» THE DATA:
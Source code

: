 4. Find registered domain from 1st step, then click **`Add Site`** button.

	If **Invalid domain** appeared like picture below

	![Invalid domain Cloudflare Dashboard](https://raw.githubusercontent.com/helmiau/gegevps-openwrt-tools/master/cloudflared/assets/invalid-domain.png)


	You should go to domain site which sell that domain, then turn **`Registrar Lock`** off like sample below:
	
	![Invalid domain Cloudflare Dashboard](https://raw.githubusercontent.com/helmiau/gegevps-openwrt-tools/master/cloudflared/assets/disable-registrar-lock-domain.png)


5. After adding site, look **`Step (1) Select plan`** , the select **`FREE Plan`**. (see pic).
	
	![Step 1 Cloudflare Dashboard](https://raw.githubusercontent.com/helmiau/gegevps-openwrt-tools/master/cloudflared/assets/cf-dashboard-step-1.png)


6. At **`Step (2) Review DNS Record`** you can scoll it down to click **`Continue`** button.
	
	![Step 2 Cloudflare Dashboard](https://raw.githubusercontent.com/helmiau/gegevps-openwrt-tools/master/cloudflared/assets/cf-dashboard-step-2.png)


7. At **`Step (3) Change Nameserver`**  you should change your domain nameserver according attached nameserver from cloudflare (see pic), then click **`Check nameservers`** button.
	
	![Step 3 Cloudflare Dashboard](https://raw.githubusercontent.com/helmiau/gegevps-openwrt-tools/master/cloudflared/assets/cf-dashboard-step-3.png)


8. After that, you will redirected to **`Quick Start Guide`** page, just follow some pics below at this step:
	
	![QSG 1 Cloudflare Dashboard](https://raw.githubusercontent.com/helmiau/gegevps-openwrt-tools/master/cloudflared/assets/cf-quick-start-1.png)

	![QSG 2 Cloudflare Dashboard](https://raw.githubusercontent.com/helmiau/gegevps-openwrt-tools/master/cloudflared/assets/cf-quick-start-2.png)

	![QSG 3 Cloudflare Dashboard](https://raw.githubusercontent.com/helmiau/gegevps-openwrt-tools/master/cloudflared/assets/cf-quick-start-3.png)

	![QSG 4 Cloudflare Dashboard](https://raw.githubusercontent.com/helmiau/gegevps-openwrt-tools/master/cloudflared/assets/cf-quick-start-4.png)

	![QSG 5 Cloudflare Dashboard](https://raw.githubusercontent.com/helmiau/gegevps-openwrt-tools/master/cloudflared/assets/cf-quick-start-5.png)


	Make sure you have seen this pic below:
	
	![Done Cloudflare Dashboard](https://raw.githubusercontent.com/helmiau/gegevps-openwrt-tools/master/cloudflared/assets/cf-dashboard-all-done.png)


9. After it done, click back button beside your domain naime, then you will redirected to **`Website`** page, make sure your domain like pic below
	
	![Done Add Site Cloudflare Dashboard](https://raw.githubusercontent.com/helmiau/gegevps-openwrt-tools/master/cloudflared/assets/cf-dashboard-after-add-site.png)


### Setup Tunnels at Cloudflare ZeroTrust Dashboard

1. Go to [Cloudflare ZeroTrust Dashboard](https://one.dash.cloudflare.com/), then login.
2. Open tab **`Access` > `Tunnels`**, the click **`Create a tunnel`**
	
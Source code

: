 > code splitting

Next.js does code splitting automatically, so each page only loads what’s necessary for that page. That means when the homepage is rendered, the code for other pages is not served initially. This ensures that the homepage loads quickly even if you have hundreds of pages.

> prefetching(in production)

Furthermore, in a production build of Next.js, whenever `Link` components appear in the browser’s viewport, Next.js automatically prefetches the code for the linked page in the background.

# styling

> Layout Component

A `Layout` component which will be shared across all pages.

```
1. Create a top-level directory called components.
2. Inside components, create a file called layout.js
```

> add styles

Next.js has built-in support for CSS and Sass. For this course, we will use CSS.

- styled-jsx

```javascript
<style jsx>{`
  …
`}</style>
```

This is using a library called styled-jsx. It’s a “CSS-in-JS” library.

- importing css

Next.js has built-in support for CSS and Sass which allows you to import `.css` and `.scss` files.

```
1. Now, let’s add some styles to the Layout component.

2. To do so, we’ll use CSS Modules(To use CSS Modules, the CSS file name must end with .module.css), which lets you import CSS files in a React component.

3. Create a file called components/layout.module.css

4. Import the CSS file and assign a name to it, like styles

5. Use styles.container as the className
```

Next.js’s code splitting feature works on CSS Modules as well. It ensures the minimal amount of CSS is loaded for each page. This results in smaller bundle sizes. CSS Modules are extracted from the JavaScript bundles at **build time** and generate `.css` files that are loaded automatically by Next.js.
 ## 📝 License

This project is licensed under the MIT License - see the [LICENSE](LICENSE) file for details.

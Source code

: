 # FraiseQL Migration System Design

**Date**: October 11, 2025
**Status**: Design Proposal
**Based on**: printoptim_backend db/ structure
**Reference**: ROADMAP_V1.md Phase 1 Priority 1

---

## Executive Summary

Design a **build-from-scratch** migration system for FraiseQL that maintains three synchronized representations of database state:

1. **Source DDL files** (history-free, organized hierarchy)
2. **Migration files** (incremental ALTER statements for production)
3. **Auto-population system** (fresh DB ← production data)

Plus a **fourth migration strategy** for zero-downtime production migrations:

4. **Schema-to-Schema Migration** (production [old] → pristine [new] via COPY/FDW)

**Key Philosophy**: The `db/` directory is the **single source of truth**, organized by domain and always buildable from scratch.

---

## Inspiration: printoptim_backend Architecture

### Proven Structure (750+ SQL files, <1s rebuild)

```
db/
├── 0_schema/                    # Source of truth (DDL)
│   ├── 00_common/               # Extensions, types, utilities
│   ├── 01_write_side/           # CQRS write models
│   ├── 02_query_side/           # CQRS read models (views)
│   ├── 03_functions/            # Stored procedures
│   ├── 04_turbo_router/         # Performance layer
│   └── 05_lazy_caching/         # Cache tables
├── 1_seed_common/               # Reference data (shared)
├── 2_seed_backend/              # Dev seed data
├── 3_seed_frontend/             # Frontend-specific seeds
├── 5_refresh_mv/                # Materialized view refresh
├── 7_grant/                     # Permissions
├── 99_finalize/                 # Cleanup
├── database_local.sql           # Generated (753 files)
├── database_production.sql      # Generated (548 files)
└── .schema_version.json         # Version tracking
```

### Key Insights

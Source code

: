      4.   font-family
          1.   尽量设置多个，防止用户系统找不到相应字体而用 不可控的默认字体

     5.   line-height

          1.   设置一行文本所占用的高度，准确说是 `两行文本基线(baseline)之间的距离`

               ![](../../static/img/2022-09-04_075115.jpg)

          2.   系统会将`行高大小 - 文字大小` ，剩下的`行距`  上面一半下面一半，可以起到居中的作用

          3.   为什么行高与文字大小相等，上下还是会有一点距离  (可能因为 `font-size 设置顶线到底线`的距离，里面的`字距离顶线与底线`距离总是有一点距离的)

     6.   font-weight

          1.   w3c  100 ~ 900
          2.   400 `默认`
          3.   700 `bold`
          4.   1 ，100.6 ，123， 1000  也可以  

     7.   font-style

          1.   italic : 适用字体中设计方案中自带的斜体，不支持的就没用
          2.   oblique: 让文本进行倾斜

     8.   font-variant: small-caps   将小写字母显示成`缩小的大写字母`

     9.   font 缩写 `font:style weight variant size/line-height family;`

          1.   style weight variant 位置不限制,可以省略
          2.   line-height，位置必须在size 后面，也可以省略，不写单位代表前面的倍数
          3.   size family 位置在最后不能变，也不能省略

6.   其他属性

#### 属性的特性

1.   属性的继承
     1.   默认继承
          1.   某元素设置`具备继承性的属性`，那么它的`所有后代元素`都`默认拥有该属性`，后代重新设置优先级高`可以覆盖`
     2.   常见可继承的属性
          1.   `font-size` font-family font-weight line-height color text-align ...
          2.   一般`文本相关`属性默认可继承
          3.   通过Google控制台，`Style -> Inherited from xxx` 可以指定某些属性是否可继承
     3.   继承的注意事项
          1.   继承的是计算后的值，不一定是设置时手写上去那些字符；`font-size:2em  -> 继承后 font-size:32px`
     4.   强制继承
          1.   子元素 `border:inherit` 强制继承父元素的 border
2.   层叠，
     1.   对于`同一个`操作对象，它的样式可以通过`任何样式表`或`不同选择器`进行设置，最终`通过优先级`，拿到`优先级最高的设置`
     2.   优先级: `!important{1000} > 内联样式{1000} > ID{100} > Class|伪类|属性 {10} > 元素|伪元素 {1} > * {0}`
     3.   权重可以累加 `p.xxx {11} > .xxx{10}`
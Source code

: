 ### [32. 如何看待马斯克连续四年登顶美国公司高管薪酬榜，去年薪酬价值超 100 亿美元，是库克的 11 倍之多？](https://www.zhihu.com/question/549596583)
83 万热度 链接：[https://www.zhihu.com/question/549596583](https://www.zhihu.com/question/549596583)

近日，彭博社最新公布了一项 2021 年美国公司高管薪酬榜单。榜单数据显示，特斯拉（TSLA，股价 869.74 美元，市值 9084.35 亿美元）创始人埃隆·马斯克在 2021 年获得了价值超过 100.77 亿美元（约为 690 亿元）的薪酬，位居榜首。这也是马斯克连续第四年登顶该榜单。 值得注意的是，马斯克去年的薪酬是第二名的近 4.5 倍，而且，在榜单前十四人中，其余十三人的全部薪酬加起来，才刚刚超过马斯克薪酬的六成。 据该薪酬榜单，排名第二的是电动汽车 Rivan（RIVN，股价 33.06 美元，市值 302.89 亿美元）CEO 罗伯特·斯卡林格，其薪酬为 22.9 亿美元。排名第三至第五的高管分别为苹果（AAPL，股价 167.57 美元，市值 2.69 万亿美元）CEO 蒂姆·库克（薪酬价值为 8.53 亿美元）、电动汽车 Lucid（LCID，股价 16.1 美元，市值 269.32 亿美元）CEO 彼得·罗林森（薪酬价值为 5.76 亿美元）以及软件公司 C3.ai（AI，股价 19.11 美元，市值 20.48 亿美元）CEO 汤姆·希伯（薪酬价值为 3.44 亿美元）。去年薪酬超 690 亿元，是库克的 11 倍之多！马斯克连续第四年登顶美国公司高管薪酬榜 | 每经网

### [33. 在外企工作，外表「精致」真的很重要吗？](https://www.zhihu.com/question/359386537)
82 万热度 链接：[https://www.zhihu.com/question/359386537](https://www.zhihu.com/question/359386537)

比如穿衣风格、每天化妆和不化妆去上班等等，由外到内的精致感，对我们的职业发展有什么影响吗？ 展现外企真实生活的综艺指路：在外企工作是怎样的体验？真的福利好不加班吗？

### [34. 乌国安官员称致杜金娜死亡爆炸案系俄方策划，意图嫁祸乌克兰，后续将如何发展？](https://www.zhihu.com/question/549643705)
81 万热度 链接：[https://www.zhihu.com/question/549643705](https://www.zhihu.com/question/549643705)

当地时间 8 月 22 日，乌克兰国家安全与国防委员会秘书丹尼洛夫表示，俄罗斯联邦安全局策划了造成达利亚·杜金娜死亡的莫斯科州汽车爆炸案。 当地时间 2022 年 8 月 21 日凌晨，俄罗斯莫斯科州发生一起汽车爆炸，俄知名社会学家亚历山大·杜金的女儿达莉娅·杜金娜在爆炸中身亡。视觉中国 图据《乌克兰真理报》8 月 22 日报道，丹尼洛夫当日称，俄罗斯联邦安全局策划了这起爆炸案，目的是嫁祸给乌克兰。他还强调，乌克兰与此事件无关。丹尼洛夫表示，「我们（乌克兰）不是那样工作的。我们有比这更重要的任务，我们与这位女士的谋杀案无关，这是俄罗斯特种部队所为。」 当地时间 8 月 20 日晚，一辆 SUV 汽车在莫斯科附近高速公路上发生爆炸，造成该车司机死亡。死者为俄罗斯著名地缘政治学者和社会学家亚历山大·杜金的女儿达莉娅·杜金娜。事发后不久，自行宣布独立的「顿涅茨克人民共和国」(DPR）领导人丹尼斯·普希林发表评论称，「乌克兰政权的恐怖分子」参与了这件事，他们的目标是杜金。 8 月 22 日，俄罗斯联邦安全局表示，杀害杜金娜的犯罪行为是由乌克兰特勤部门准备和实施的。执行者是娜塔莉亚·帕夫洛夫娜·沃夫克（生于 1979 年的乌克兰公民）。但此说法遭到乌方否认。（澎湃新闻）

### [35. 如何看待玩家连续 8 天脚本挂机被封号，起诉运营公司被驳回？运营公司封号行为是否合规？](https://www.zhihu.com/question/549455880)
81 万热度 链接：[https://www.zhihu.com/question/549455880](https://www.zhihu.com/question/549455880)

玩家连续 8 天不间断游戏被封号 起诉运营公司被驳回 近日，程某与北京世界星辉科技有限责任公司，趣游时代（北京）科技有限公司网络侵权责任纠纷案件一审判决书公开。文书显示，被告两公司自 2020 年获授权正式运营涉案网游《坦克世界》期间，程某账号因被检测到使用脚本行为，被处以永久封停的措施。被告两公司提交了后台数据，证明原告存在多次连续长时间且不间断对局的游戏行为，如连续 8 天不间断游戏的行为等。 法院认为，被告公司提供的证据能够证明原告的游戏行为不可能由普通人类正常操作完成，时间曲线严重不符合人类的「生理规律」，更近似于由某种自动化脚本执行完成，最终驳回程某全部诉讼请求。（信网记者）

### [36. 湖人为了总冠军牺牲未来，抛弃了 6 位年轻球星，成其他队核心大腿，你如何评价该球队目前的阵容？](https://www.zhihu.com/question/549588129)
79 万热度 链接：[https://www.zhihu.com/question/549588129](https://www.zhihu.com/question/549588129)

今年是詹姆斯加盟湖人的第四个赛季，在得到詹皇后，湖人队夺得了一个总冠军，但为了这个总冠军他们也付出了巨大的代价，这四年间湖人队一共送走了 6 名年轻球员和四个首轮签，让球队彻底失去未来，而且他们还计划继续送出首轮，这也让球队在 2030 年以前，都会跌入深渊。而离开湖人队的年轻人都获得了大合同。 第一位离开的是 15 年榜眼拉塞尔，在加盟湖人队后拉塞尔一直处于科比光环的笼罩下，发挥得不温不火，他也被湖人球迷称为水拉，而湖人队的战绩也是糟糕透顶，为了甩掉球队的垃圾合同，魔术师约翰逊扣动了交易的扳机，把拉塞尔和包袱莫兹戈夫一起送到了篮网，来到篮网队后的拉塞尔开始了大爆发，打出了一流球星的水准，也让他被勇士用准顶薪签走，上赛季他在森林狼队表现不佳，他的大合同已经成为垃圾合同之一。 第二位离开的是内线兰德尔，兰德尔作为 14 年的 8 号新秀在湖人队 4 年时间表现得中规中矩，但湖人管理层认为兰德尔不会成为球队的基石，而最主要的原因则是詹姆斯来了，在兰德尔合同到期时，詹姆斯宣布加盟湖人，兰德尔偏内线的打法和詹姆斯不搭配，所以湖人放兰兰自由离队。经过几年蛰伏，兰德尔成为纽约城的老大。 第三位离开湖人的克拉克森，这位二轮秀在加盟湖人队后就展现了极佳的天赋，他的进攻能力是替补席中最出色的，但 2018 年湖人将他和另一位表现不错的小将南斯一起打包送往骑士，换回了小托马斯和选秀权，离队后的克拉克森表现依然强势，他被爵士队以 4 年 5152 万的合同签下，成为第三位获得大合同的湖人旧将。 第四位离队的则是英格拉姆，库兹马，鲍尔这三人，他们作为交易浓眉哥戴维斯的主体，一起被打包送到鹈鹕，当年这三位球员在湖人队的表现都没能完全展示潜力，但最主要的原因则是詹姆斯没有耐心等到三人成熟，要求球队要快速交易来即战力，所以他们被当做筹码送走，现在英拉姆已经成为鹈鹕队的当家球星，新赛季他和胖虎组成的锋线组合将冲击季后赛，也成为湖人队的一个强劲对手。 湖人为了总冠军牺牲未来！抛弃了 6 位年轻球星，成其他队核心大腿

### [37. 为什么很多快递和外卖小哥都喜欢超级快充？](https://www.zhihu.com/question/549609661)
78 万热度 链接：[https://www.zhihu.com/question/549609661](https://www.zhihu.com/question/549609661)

» ACTIVITY:
Only a number is wanted here: the count of lines in the data that contain the string "成其他队核心大腿".

» TASK RESPONSE:
2